_WHAT YOU NEED TO DO_
Could you print all the entries exactly?

_LISTED ENTRIES_
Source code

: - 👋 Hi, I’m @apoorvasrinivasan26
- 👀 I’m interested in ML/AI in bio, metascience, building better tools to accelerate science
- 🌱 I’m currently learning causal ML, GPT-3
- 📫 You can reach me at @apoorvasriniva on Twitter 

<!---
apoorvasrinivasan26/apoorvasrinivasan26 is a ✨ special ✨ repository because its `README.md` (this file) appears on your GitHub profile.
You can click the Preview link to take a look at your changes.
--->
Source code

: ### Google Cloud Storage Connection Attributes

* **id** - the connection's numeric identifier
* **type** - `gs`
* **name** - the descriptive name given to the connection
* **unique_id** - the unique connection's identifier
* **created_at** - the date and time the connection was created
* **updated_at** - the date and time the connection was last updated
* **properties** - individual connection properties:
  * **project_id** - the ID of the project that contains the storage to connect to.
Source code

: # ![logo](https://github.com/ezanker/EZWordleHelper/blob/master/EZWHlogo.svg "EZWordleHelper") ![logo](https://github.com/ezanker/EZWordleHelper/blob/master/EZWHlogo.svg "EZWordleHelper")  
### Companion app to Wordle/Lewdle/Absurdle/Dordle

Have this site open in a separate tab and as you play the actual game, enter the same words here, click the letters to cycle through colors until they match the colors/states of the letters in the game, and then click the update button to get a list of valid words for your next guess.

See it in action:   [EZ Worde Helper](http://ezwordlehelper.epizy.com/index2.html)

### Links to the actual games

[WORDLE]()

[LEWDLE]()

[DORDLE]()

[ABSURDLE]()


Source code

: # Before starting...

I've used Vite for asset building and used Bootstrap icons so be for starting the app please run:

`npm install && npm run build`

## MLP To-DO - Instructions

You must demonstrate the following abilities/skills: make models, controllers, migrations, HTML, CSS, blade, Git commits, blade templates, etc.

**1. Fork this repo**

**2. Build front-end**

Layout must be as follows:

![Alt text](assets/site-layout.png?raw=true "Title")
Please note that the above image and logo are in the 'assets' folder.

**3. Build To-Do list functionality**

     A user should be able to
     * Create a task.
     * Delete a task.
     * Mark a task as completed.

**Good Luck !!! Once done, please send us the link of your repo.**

_EXERCISE RESULT_
Source code

: - 👋 Hi, I’m @apoorvasrinivasan26
- 👀 I’m interested in ML/AI in bio, metascience, building better tools to accelerate science
- 🌱 I’m currently learning causal ML, GPT-3
- 📫 You can reach me at @apoorvasriniva on Twitter 

<!---
apoorvasrinivasan26/apoorvasrinivasan26 is a ✨ special ✨ repository because its `README.md` (this file) appears on your GitHub profile.
You can click the Preview link to take a look at your changes.
--->
Source code

: ### Google Cloud Storage Connection Attributes

* **id** - the connection's numeric identifier
* **type** - `gs`
* **name** - the descriptive name given to the connection
* **unique_id** - the unique connection's identifier
* **created_at** - the date and time the connection was created
* **updated_at** - the date and time the connection was last updated
* **properties** - individual connection properties:
  * **project_id** - the ID of the project that contains the storage to connect to.
Source code

: # ![logo](https://github.com/ezanker/EZWordleHelper/blob/master/EZWHlogo.svg "EZWordleHelper") ![logo](https://github.com/ezanker/EZWordleHelper/blob/master/EZWHlogo.svg "EZWordleHelper")  
### Companion app to Wordle/Lewdle/Absurdle/Dordle

Have this site open in a separate tab and as you play the actual game, enter the same words here, click the letters to cycle through colors until they match the colors/states of the letters in the game, and then click the update button to get a list of valid words for your next guess.

See it in action:   [EZ Worde Helper](http://ezwordlehelper.epizy.com/index2.html)

### Links to the actual games

[WORDLE]()

[LEWDLE]()

[DORDLE]()

[ABSURDLE]()


Source code

: # Before starting...

I've used Vite for asset building and used Bootstrap icons so be for starting the app please run:

`npm install && npm run build`

## MLP To-DO - Instructions

You must demonstrate the following abilities/skills: make models, controllers, migrations, HTML, CSS, blade, Git commits, blade templates, etc.

**1. Fork this repo**

**2. Build front-end**

Layout must be as follows:

![Alt text](assets/site-layout.png?raw=true "Title")
Please note that the above image and logo are in the 'assets' folder.

**3. Build To-Do list functionality**

     A user should be able to
     * Create a task.
     * Delete a task.
     * Mark a task as completed.

**Good Luck !!! Once done, please send us the link of your repo.**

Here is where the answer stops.